All entries are to be retyped without alteration.

» DATASET RECORDS

********

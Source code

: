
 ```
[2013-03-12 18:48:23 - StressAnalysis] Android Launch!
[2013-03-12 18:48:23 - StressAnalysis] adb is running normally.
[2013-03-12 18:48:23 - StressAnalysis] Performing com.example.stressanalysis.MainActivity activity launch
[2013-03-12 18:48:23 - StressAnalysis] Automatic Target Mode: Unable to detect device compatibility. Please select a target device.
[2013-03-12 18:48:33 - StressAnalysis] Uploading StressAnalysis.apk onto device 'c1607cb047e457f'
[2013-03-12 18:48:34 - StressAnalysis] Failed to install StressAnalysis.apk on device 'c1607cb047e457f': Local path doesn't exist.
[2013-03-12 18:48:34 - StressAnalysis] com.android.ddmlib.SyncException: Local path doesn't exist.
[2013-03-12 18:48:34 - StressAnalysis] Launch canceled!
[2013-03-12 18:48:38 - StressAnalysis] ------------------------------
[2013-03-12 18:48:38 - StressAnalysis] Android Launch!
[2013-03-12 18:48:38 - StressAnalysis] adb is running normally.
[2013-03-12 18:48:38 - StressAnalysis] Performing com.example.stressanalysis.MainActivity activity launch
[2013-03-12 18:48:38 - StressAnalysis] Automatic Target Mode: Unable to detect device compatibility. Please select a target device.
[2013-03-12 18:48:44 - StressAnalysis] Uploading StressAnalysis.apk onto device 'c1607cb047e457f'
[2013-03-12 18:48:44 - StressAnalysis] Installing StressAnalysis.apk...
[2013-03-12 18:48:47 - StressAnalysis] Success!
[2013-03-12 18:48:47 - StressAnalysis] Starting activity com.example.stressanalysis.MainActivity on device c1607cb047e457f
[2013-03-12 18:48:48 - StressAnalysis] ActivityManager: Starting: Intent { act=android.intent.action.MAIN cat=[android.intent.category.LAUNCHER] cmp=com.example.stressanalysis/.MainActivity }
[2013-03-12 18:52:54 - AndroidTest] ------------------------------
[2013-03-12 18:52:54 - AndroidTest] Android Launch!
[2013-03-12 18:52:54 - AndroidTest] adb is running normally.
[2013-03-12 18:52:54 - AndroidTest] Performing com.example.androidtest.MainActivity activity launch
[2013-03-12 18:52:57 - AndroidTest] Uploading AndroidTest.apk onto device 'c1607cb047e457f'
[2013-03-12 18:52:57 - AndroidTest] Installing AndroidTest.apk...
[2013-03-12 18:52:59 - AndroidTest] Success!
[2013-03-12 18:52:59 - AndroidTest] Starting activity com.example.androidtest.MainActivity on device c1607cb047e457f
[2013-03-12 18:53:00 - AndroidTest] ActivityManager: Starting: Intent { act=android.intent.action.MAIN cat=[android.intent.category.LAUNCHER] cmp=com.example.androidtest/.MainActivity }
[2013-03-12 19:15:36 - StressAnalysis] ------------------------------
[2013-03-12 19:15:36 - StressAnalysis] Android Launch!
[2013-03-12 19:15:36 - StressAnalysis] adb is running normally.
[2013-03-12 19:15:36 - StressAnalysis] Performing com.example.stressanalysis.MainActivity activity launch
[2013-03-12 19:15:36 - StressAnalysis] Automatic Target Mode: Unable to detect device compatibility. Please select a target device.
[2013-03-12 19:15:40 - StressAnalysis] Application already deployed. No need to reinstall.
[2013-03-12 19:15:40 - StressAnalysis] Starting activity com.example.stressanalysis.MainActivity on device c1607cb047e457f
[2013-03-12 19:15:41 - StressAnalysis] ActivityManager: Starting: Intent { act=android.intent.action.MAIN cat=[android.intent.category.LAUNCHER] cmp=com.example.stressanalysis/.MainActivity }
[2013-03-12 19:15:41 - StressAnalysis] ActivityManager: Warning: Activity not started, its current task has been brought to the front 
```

********

» WRITTEN RESPONSE
Source code

:
 ```
[2013-03-12 18:48:23 - StressAnalysis] Android Launch!
[2013-03-12 18:48:23 - StressAnalysis] adb is running normally.
[2013-03-12 18:48:23 - StressAnalysis] Performing com.example.stressanalysis.MainActivity activity launch
[2013-03-12 18:48:23 - StressAnalysis] Automatic Target Mode: Unable to detect device compatibility. Please select a target device.
[2013-03-12 18:48:33 - StressAnalysis] Uploading StressAnalysis.apk onto device 'c1607cb047e457f'
[2013-03-12 18:48:34 - StressAnalysis] Failed to install StressAnalysis.apk on device 'c1607cb047e457f': Local path doesn't exist.
[2013-03-12 18:48:34 - StressAnalysis] com.android.ddmlib.SyncException: Local path doesn't exist.
[2013-03-12 18:48:34 - StressAnalysis] Launch canceled!
[2013-03-12 18:48:38 - StressAnalysis] ------------------------------
[2013-03-12 18:48:38 - StressAnalysis] Android Launch!
[2013-03-12 18:48:38 - StressAnalysis] adb is running normally.
[2013-03-12 18:48:38 - StressAnalysis] Performing com.example.stressanalysis.MainActivity activity launch
[2013-03-12 18:48:38 - StressAnalysis] Automatic Target Mode: Unable to detect device compatibility. Please select a target device.
[2013-03-12 18:48:44 - StressAnalysis] Uploading StressAnalysis.apk onto device 'c1607cb047e457f'
[2013-03-12 18:48:44 - StressAnalysis] Installing StressAnalysis.apk...
[2013-03-12 18:48:47 - StressAnalysis] Success!
[2013-03-12 18:48:47 - StressAnalysis] Starting activity com.example.stressanalysis.MainActivity on device c1607cb047e457f
[2013-03-12 18:48:48 - StressAnalysis] ActivityManager: Starting: Intent { act=android.intent.action.MAIN cat=[android.intent.category.LAUNCHER] cmp=com.example.stressanalysis/.MainActivity }
[2013-03-12 18:52:54 - AndroidTest] ------------------------------
[2013-03-12 18:52:54 - AndroidTest] Android Launch!
[2013-03-12 18:52:54 - AndroidTest] adb is running normally.
[2013-03-12 18:52:54 - AndroidTest] Performing com.example.androidtest.MainActivity activity launch
[2013-03-12 18:52:57 - AndroidTest] Uploading AndroidTest.apk onto device 'c1607cb047e457f'
[2013-03-12 18:52:57 - AndroidTest] Installing AndroidTest.apk...
[2013-03-12 18:52:59 - AndroidTest] Success!
[2013-03-12 18:52:59 - AndroidTest] Starting activity com.example.androidtest.MainActivity on device c1607cb047e457f
[2013-03-12 18:53:00 - AndroidTest] ActivityManager: Starting: Intent { act=android.intent.action.MAIN cat=[android.intent.category.LAUNCHER] cmp=com.example.androidtest/.MainActivity }
[2013-03-12 19:15:36 - StressAnalysis] ------------------------------
[2013-03-12 19:15:36 - StressAnalysis] Android Launch!
[2013-03-12 19:15:36 - StressAnalysis] adb is running normally.
[2013-03-12 19:15:36 - StressAnalysis] Performing com.example.stressanalysis.MainActivity activity launch
[2013-03-12 19:15:36 - StressAnalysis] Automatic Target Mode: Unable to detect device compatibility. Please select a target device.
[2013-03-12 19:15:40 - StressAnalysis] Application already deployed. No need to reinstall.
[2013-03-12 19:15:40 - StressAnalysis] Starting activity com.example.stressanalysis.MainActivity on device c1607cb047e457f
[2013-03-12 19:15:41 - StressAnalysis] ActivityManager: Starting: Intent { act=android.intent.action.MAIN cat=[android.intent.category.LAUNCHER] cmp=com.example.stressanalysis/.MainActivity }
[2013-03-12 19:15:41 - StressAnalysis] ActivityManager: Warning: Activity not started, its current task has been brought to the front 
```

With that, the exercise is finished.